## INSTRUCTIONS FOR THE TASK:
Each line below from the one containing "via puritana do" through the one containing "segunda metade do" should be output exactly as it stands, and no other line should appear.
===== MATERIAL FOR THIS TASK
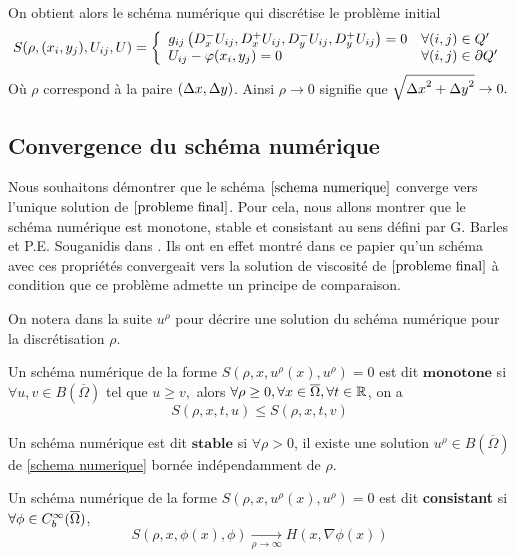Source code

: On obtient alors le schéma numérique qui discrétise le problème initial 
\begin{align}\label{schema numerique}
    S(\rho,(x_i,y_j),U_{ij},U) = \left\{
    \begin{array}{ll}
         g_{ij}\left(D_x^-U_{ij},D_x^+U_{ij},D_y^-U_{ij},D_y^+U_{ij}\right) = 0 & \forall(i,j)\in Q'\\
         U_{ij} - \varphi(x_i,y_j)= 0 & \forall(i,j)\in \mathop{}\!{\partial} Q'
    \end{array}
    \right.
\end{align}
Où $\rho$ correspond à la paire $\left(\Delta x,\Delta y\right)$. Ainsi $\rho \rightarrow 0$ signifie que $\sqrt{{\Delta x}^2+{\Delta y}^2} \rightarrow 0.$
\subsection{Convergence du schéma numérique}

Nous souhaitons démontrer que le schéma $\eqref{schema numerique}$ converge vers l'unique solution de $\eqref{probleme final}$. Pour cela, nous allons montrer que le schéma numérique est monotone, stable et consistant au sens défini par G. Barles et P.E. Souganidis dans \cite{Barles_et_Souganidis}. Ils ont en effet montré dans ce papier qu'un schéma avec ces propriétés convergeait vers la solution de viscosité de $\eqref{probleme final}$ à condition que ce problème admette un principe de comparaison.

On notera dans la suite $u^{\rho}$ pour décrire une solution du schéma numérique pour la discrétisation $\rho$.

\begin{definition}
    Un schéma numérique de la forme $S(\rho,x,u^{\rho}(x),u^{\rho})=0$ est dit $\textbf{monotone}$ si
    $ \forall u,v \in B(\overline{\Omega})$ tel que $u\geq v,$ alors
    $ \forall \rho \geq 0, \forall x\in \overline{\Omega}, \forall t \in \mathbb{R}$, on a 
    \begin{equation*}
        S(\rho,x,t,u)\leq S(\rho,x,t,v)
    \end{equation*}
    
\end{definition}
\begin{definition}
     Un schéma numérique est dit $\textbf{stable}$ si $\forall \rho > 0$, il existe une solution $u^{\rho}\in B(\overline{\Omega})$ de \eqref{schema numerique} bornée indépendamment de $\rho$.
\end{definition}

\begin{definition}
    Un schéma numérique de la forme $S(\rho,x,u^{\rho}(x),u^{\rho})=0$ est dit \textbf{consistant} si
    $\forall \phi \in C^{\infty}_b(\overline{\Omega})$,
    \begin{equation*}
        S\left(\rho,x,\phi(x),\phi\right) \underset{\rho \rightarrow \infty}{\longrightarrow} H\left(x,\nabla \phi(x)\right)
    \end{equation*}
\end{definition}

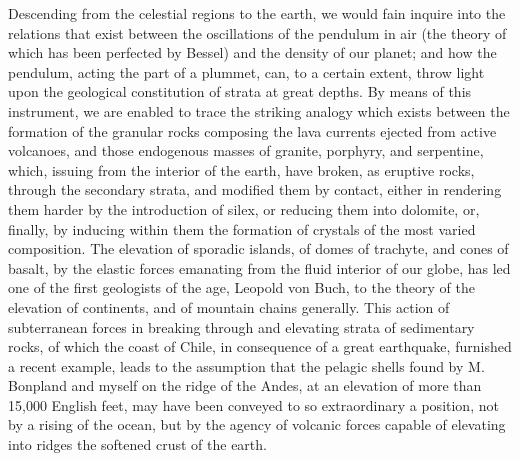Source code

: Descending from the celestial regions to the earth, we would fain inquire into the relations that exist between the oscillations of the pendulum in air (the theory of which has been perfected by Bessel) and the density of our planet; and how the pendulum, acting the part of a plummet, can, to a certain extent, throw light upon the geological constitution of strata at great depths. By means of this instrument, we are enabled to trace the striking analogy which exists between the formation of the granular rocks composing the lava currents ejected from active volcanoes, and those endogenous masses of granite, porphyry, and serpentine, which, issuing from the interior of the earth, have broken, as eruptive rocks, through the secondary strata, and modified them by contact, either in rendering them harder by the introduction of silex, or reducing them into dolomite, or, finally, by inducing within them the formation of crystals of the most varied composition. The elevation of sporadic islands, of domes of trachyte, and cones of basalt, by the elastic forces emanating from the fluid interior of our globe, has led one of the first geologists of the age, Leopold von Buch, to the theory of the elevation of continents, and of mountain chains generally. This action of subterranean forces in breaking through and elevating strata of sedimentary rocks, of which the coast of Chile, in consequence of a great earthquake, furnished a recent example, leads to the assumption that the pelagic shells found by M. Bonpland and myself on the ridge of the Andes, at an elevation of more than 15,000 English feet, may have been conveyed to so extraordinary a position, not by a rising of the ocean, but by the agency of volcanic forces capable of elevating into ridges the softened crust of the earth. 

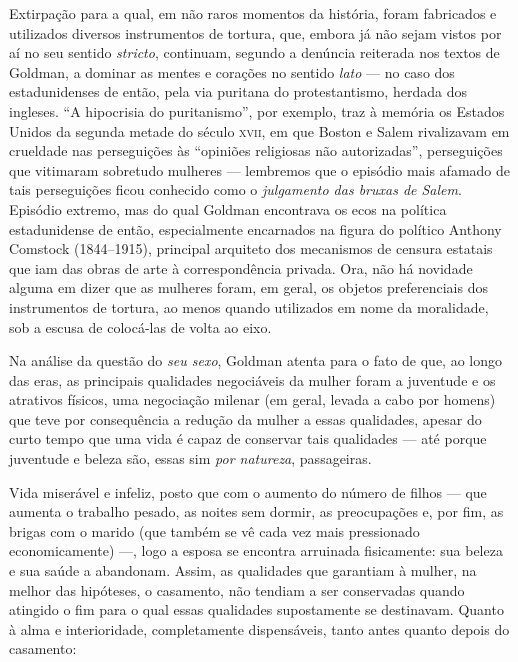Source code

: Extirpação para a qual, em não raros momentos da
história, foram fabricados e utilizados diversos instrumentos de
tortura, que, embora já não sejam vistos por aí no seu
sentido \emph{stricto}, continuam, segundo a denúncia reiterada nos
textos de Goldman, a dominar as mentes e corações no sentido
\emph{lato} --- no caso dos estadunidenses de então, pela via puritana do
protestantismo, herdada dos ingleses. ``A
hipocrisia do puritanismo'', por exemplo, traz à memória os Estados Unidos da
segunda metade do século \textsc{xvii}, em que Boston e Salem rivalizavam em
crueldade nas perseguições às ``opiniões religiosas não autorizadas'',
perseguições que vitimaram sobretudo mulheres --- lembremos que o
episódio mais afamado de tais perseguições ficou conhecido como o
\textit{julgamento das bruxas de Salem}.
Episódio extremo, mas do qual Goldman encontrava os ecos na política
estadunidense de então, especialmente encarnados na figura do político
Anthony Comstock (1844--1915), principal arquiteto dos mecanismos de
censura estatais que iam das obras de arte à correspondência privada.
Ora, não há novidade alguma em dizer que as mulheres foram, em geral, os
objetos preferenciais dos instrumentos de tortura, ao menos quando
utilizados em nome da moralidade, sob a escusa de colocá-las de volta ao
eixo.

Na análise da questão do \textit{seu sexo}, Goldman
atenta para o fato de que, ao longo das eras, as principais qualidades
negociáveis da mulher foram a juventude e os atrativos físicos, uma
negociação milenar (em geral, levada a cabo por homens) que teve por
consequência a redução da mulher a essas qualidades, apesar do curto
tempo que uma vida é capaz de
conservar tais qualidades --- até porque juventude e beleza são, essas sim \emph{por natureza}, passageiras.

Vida miserável e infeliz, posto que com o aumento do número
de filhos --- que aumenta o trabalho pesado, as noites sem
dormir, as preocupações e, por fim, as brigas com o marido (que também
se vê cada vez mais pressionado economicamente) ---, logo a
esposa se encontra arruinada fisicamente: sua beleza e sua saúde a
abandonam. Assim, as qualidades que garantiam à mulher, na
melhor das hipóteses, o casamento, não tendiam a ser conservadas quando
atingido o fim para o qual essas qualidades supostamente se destinavam.
Quanto à alma e interioridade, completamente dispensáveis,
tanto antes quanto depois do casamento:

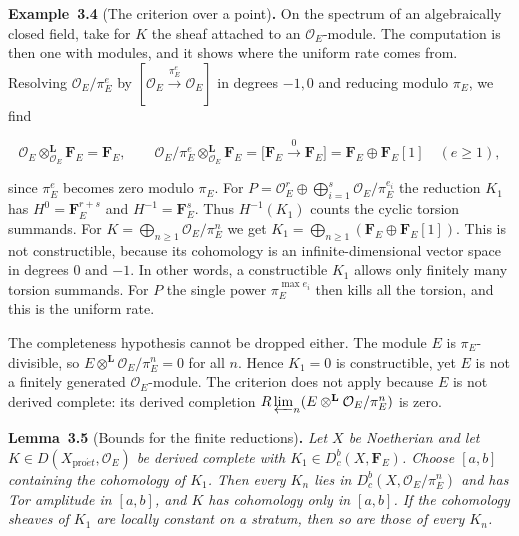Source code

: \documentclass[11pt]{article}
\newenvironment{bpstatement}[2]{\par\addvspace{0.6\baselineskip}\noindent\textbf{#1}#2\textbf{.}\enspace\ignorespaces}
  {\par\addvspace{0.4\baselineskip}}
\newenvironment{bpstatementit}[2]{\begin{bpstatement}{#1}{#2}\itshape\ignorespaces}{\end{bpstatement}}
\providecommand{\Dbc}{}\renewcommand{\Dbc}{D^b_c}
\begin{document}
\label{bp207}%
\begin{bpstatement}{Example~3.4}{ (The criterion over a point)}
On the spectrum of an algebraically closed field, take for \(K\) the sheaf attached to an \(\mathcal O_E\)-module. The computation is then one with modules, and it shows where the uniform rate comes from. Resolving \(\mathcal O_E/\pi_E^e\) by \([\mathcal O_E\xrightarrow{\pi_E^e}\mathcal O_E]\) in degrees \(-1,0\) and reducing modulo \(\pi_E\), we find

\[
\mathcal O_E\otimes^{\mathbf L}_{\mathcal O_E}\mathbf F_E=\mathbf F_E,
\qquad
\mathcal O_E/\pi_E^e\otimes^{\mathbf L}_{\mathcal O_E}\mathbf F_E
=\bigl[\mathbf F_E\xrightarrow{\,0\,}\mathbf F_E\bigr]
=\mathbf F_E\oplus\mathbf F_E[1]\quad(e\geq1),
\]

since \(\pi_E^e\) becomes zero modulo \(\pi_E\). For \(P=\mathcal O_E^r\oplus\bigoplus_{i=1}^s\mathcal O_E/\pi_E^{e_i}\) the reduction \(K_1\) has \(H^0=\mathbf F_E^{r+s}\) and \(H^{-1}=\mathbf F_E^s\). Thus \(H^{-1}(K_1)\) counts the cyclic torsion summands. For \(K=\bigoplus_{n\geq1}\mathcal O_E/\pi_E^n\) we get \(K_1=\bigoplus_{n\geq1}(\mathbf F_E\oplus\mathbf F_E[1])\). This is not constructible, because its cohomology is an infinite-dimensional vector space in degrees \(0\) and \(-1\). In other words, a constructible \(K_1\) allows only finitely many torsion summands. For \(P\) the single power \(\pi_E^{\max e_i}\) then kills all the torsion, and this is the uniform rate.

The completeness hypothesis cannot be dropped either. The module \(E\) is \(\pi_E\)-divisible, so \(E\otimes^{\mathbf L}\mathcal O_E/\pi_E^n=0\) for all \(n\). Hence \(K_1=0\) is constructible, yet \(E\) is not a finitely generated \(\mathcal O_E\)-module. The criterion does not apply because \(E\) is not derived complete: its derived completion \(R\varprojlim_n(E\otimes^{\mathbf L}\mathcal O_E/\pi_E^n)\) is zero.
\end{bpstatement}

\label{bp208}%
\begin{bpstatementit}{Lemma~3.5}{ (Bounds for the finite reductions)}
Let \(X\) be Noetherian and let \(K\in D(X_{\mathrm{pro}\acute{e}t},\mathcal O_E)\) be derived complete with \(K_1\in\Dbc(X,\mathbf F_E)\). Choose \([a,b]\) containing the cohomology of \(K_1\). Then every \(K_n\) lies in \(\Dbc(X,\mathcal O_E/\pi_E^n)\) and has Tor amplitude in \([a,b]\), and \(K\) has cohomology only in \([a,b]\). If the cohomology sheaves of \(K_1\) are locally constant on a stratum, then so are those of every \(K_n\).
\end{bpstatementit}
\end{document}

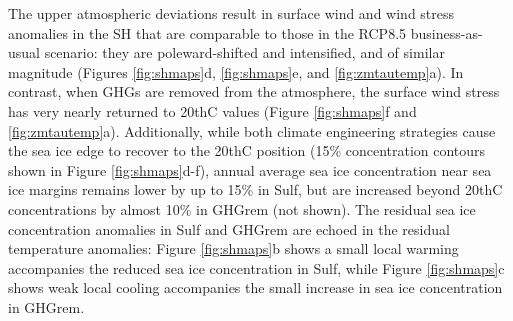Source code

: \documentclass[draft,grl]{AGUTeX}  %
\begin{document}
\begin{article}
The upper atmospheric deviations result in surface wind and wind stress anomalies in the SH that are comparable to those in the RCP8.5 business-as-usual scenario: they are poleward-shifted and intensified, and of similar magnitude (Figures \ref{fig:shmaps}d, \ref{fig:shmaps}e, and \ref{fig:zmtautemp}a). In contrast, when GHGs are removed from the atmosphere, the surface wind stress has very nearly returned to 20thC values (Figure \ref{fig:shmaps}f and \ref{fig:zmtautemp}a). Additionally, while both climate engineering strategies cause the sea ice edge to recover to the 20thC position (15\% concentration contours shown in Figure \ref{fig:shmaps}d-f), annual average sea ice concentration near sea ice margins remains lower by up to 15\% in Sulf, but are increased beyond 20thC concentrations by almost 10\% in GHGrem (not shown). The residual sea ice concentration anomalies in Sulf and GHGrem are echoed in the residual temperature anomalies: Figure \ref{fig:shmaps}b shows a small local warming accompanies the reduced sea ice concentration in Sulf, while Figure \ref{fig:shmaps}c shows weak local cooling accompanies the small increase in sea ice concentration in  GHGrem. %


\end{article}
\end{document}
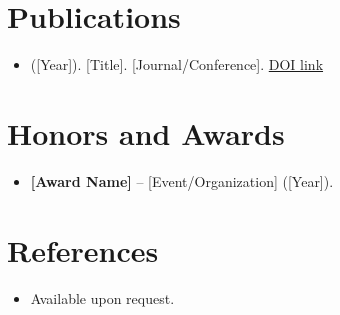 \documentclass[11pt,a4paper,sans]{moderncv}
\begin{document}
\section{Publications}
\vspace{1pt}
\begin{itemize}
\item [Author(s)] ([Year]). [Title]. [Journal/Conference]. \href{[DOI_URL]}{DOI link}
\end{itemize}


\section{Honors and Awards}
\vspace{1pt}
\begin{itemize}
\item{\textbf{[Award Name]} -- [Event/Organization] ([Year]).}
\end{itemize}


\section{References}
\vspace{1pt}
\begin{itemize}
\item{Available upon request.}
\end{itemize}
\end{document}

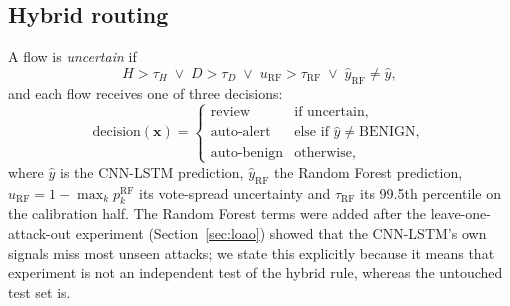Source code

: \documentclass[conference]{IEEEtran}
\begin{document}
\subsection{Hybrid routing}
A flow is \emph{uncertain} if
\begin{equation}
H>\tau_H \;\lor\; D>\tau_D \;\lor\; u_{\mathrm{RF}}>\tau_{\mathrm{RF}} \;\lor\; \hat{y}_{\mathrm{RF}}\neq\hat{y},
\end{equation}
and each flow receives one of three decisions:
\begin{equation}
\text{decision}(\mathbf{x}) =
\begin{cases}
\text{review} & \text{if uncertain},\\
\text{auto-alert} & \text{else if } \hat{y}\neq\text{BENIGN},\\
\text{auto-benign} & \text{otherwise,}
\end{cases}
\end{equation}
where $\hat{y}$ is the CNN-LSTM prediction, $\hat{y}_{\mathrm{RF}}$ the Random Forest prediction,
$u_{\mathrm{RF}} = 1-\max_k p^{\mathrm{RF}}_k$ its vote-spread uncertainty and $\tau_{\mathrm{RF}}$ its
99.5th percentile on the calibration half. The Random Forest terms were added after the
leave-one-attack-out experiment (Section~\ref{sec:loao}) showed that the CNN-LSTM's own signals
miss most unseen attacks; we state this explicitly because it means that experiment is not an
independent test of the hybrid rule, whereas the untouched test set is.
\end{document}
==========
## ANSWER FOR THIS EXERCISE:
\emph{lato} --- no caso dos estadunidenses de então, pela via puritana do
protestantismo, herdada dos ingleses. ``A
hipocrisia do puritanismo'', por exemplo, traz à memória os Estados Unidos da
segunda metade do século \textsc{xvii}, em que Boston e Salem rivalizavam em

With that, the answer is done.